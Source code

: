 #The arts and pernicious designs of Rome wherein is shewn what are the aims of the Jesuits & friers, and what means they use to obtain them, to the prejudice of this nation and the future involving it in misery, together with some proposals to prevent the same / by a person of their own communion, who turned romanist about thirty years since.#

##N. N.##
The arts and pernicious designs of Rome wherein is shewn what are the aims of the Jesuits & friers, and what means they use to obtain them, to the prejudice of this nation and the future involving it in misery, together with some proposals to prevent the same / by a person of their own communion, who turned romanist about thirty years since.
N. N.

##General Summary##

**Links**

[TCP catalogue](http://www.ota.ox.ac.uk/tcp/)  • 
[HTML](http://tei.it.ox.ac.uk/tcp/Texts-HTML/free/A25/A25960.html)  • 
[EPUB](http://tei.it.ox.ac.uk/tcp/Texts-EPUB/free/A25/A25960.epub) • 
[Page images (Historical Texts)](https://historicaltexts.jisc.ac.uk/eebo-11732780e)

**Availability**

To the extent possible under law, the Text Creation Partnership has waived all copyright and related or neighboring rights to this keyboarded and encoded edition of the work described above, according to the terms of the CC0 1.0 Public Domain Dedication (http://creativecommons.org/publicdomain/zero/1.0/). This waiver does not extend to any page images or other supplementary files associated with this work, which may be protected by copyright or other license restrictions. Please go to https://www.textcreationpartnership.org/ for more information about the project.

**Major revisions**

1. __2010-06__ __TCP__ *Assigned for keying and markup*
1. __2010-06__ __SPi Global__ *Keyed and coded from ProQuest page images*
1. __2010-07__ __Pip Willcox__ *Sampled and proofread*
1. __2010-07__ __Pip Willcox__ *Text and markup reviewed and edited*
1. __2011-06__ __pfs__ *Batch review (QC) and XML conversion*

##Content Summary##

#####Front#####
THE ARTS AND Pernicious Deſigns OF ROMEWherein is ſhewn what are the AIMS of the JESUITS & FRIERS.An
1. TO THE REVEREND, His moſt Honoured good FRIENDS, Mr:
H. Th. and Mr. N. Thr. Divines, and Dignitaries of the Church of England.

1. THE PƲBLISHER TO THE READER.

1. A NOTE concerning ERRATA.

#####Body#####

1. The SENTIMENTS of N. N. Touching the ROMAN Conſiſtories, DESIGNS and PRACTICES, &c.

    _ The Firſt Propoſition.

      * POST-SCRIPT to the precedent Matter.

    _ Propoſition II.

-------

ASSIGNMENT -
Write the records out once more, word for word.

ANSWER SPACE -
Source code

: #The arts and pernicious designs of Rome wherein is shewn what are the aims of the Jesuits & friers, and what means they use to obtain them, to the prejudice of this nation and the future involving it in misery, together with some proposals to prevent the same / by a person of their own communion, who turned romanist about thirty years since.#

##N. N.##
The arts and pernicious designs of Rome wherein is shewn what are the aims of the Jesuits & friers, and what means they use to obtain them, to the prejudice of this nation and the future involving it in misery, together with some proposals to prevent the same / by a person of their own communion, who turned romanist about thirty years since.
N. N.

##General Summary##

**Links**

[TCP catalogue](http://www.ota.ox.ac.uk/tcp/)  • 
[HTML](http://tei.it.ox.ac.uk/tcp/Texts-HTML/free/A25/A25960.html)  • 
[EPUB](http://tei.it.ox.ac.uk/tcp/Texts-EPUB/free/A25/A25960.epub) • 
[Page images (Historical Texts)](https://historicaltexts.jisc.ac.uk/eebo-11732780e)

**Availability**

To the extent possible under law, the Text Creation Partnership has waived all copyright and related or neighboring rights to this keyboarded and encoded edition of the work described above, according to the terms of the CC0 1.0 Public Domain Dedication (http://creativecommons.org/publicdomain/zero/1.0/). This waiver does not extend to any page images or other supplementary files associated with this work, which may be protected by copyright or other license restrictions. Please go to https://www.textcreationpartnership.org/ for more information about the project.

**Major revisions**

1. __2010-06__ __TCP__ *Assigned for keying and markup*
1. __2010-06__ __SPi Global__ *Keyed and coded from ProQuest page images*
1. __2010-07__ __Pip Willcox__ *Sampled and proofread*
1. __2010-07__ __Pip Willcox__ *Text and markup reviewed and edited*
1. __2011-06__ __pfs__ *Batch review (QC) and XML conversion*

##Content Summary##

#####Front#####
THE ARTS AND Pernicious Deſigns OF ROMEWherein is ſhewn what are the AIMS of the JESUITS & FRIERS.An
1. TO THE REVEREND, His moſt Honoured good FRIENDS, Mr:
H. Th. and Mr. N. Thr. Divines, and Dignitaries of the Church of England.

1. THE PƲBLISHER TO THE READER.

1. A NOTE concerning ERRATA.

#####Body#####

1. The SENTIMENTS of N. N. Touching the ROMAN Conſiſtories, DESIGNS and PRACTICES, &c.

    _ The Firſt Propoſition.

      * POST-SCRIPT to the precedent Matter.

    _ Propoſition II.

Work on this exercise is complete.